------ RECORD EXCERPTS
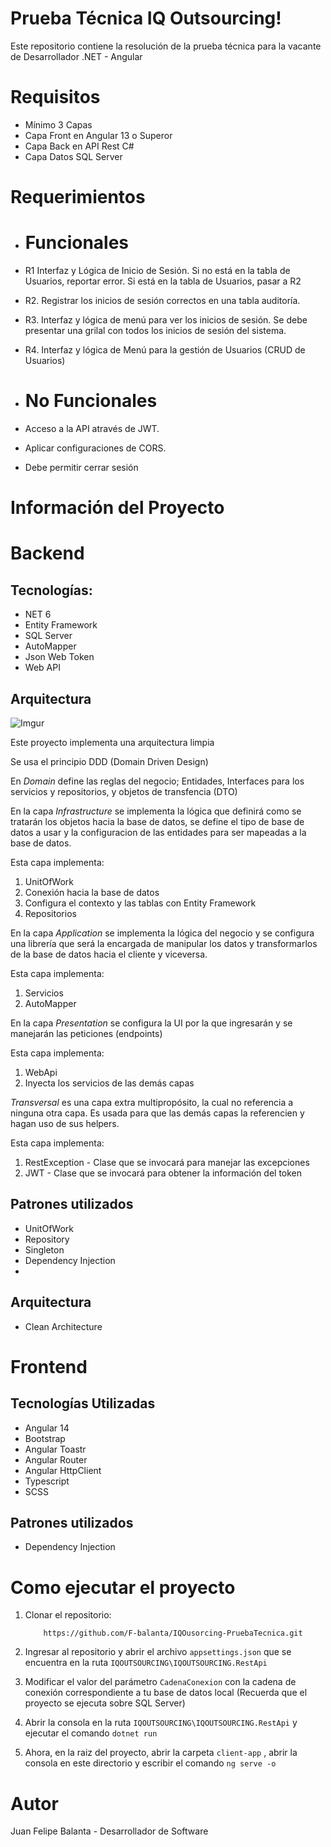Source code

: # Prueba Técnica IQ Outsourcing!

Este repositorio contiene la resolución de la prueba técnica para la vacante de Desarrollador .NET - Angular

# Requisitos 

 - Mínimo 3 Capas
 - Capa Front en Angular 13 o Superor
 - Capa Back en API Rest C#
 - Capa Datos SQL Server


# Requerimientos

- # Funcionales

- R1 Interfaz y Lógica de Inicio de Sesión. Si no está en la tabla de Usuarios, reportar error. Si está en la tabla de Usuarios, pasar a R2
- R2. Registrar los inicios de sesión correctos en una tabla auditoría.
- R3. Interfaz y lógica de menú para ver los inicios de sesión. Se debe presentar una grilal con todos los inicios de sesión del sistema.
- R4. Interfaz y lógica de Menú para la gestión de Usuarios (CRUD de Usuarios)

-  # No Funcionales
- Acceso a la API através de JWT.
- Aplicar configuraciones de CORS.
- Debe permitir cerrar sesión


# Información del Proyecto

# Backend

## Tecnologías:

 - NET 6
 - Entity Framework
 - SQL Server
 - AutoMapper
 - Json Web Token
 - Web API

## Arquitectura

![Imgur](https://i.imgur.com/jwqfsto.jpg)

Este proyecto implementa una arquitectura limpia

Se usa el principio DDD (Domain Driven Design)

En *Domain* define las reglas del negocio; Entidades, Interfaces para los servicios y repositorios, y objetos de transfencia (DTO)

En la capa *Infrastructure* se implementa la lógica que definirá como se tratarán los objetos hacia la base de datos, se define el tipo de base de datos a usar y la configuracion de las entidades para ser mapeadas a la base de datos.

Esta capa implementa:

 1. UnitOfWork
 2. Conexión hacia la base de datos
 3. Configura el contexto y las tablas con Entity Framework
 4. Repositorios

En la capa *Application* se implementa la lógica del negocio y se configura una librería que será la encargada de manipular los datos y transformarlos de la base de datos hacia el cliente y viceversa.

Esta capa implementa:

1.  Servicios
2.  AutoMapper


En la capa *Presentation* se configura la UI por la que ingresarán y se manejarán las peticiones (endpoints)

Esta capa implementa:

1.  WebApi
2. Inyecta los servicios de las demás capas

*Transversal* es una capa extra multipropósito, la cual no referencia a ninguna otra capa. Es usada para que las demás capas la referencien y hagan uso de sus helpers.

Esta capa implementa:

1. RestException - Clase que se invocará para manejar las excepciones
2. JWT - Clase que se invocará para obtener la información del token


## Patrones utilizados

 - UnitOfWork
 - Repository
 - Singleton
 - Dependency Injection
 - 
## Arquitectura
 - Clean Architecture

# Frontend
## Tecnologías Utilizadas

 - Angular 14
 - Bootstrap
 -  Angular Toastr
 - Angular Router
 - Angular HttpClient
 - Typescript
 - SCSS

## Patrones utilizados

 - Dependency Injection

# Como ejecutar el proyecto

 1. Clonar el repositorio:
    

	`    https://github.com/F-balanta/IQOusorcing-PruebaTecnica.git`

 2. Ingresar al repositorio y abrir el archivo `appsettings.json` que se encuentra en la ruta `IQOUTSOURCING\IQOUTSOURCING.RestApi`
 3. Modificar el valor del parámetro `CadenaConexion` con la cadena de conexión correspondiente a tu base de datos local (Recuerda que el proyecto se ejecuta sobre SQL Server)
 4. Abrir la consola en la ruta `IQOUTSOURCING\IQOUTSOURCING.RestApi` y ejecutar el comando `dotnet run`
 5. Ahora, en la raiz del proyecto, abrir la carpeta `client-app` , abrir la consola en este directorio y escribir el comando `ng serve -o`

# Autor
Juan Felipe Balanta - Desarrollador de Software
------------
# TASK STATEMENT
Of the entries above, repeat exactly the lines from the line with "- R2. Registrar" through the line with "# Información del Proyecto", both of them included.

# RESULT OF THIS TASK
- R2. Registrar los inicios de sesión correctos en una tabla auditoría.
- R3. Interfaz y lógica de menú para ver los inicios de sesión. Se debe presentar una grilal con todos los inicios de sesión del sistema.
- R4. Interfaz y lógica de Menú para la gestión de Usuarios (CRUD de Usuarios)

-  # No Funcionales
- Acceso a la API através de JWT.
- Aplicar configuraciones de CORS.
- Debe permitir cerrar sesión


# Información del Proyecto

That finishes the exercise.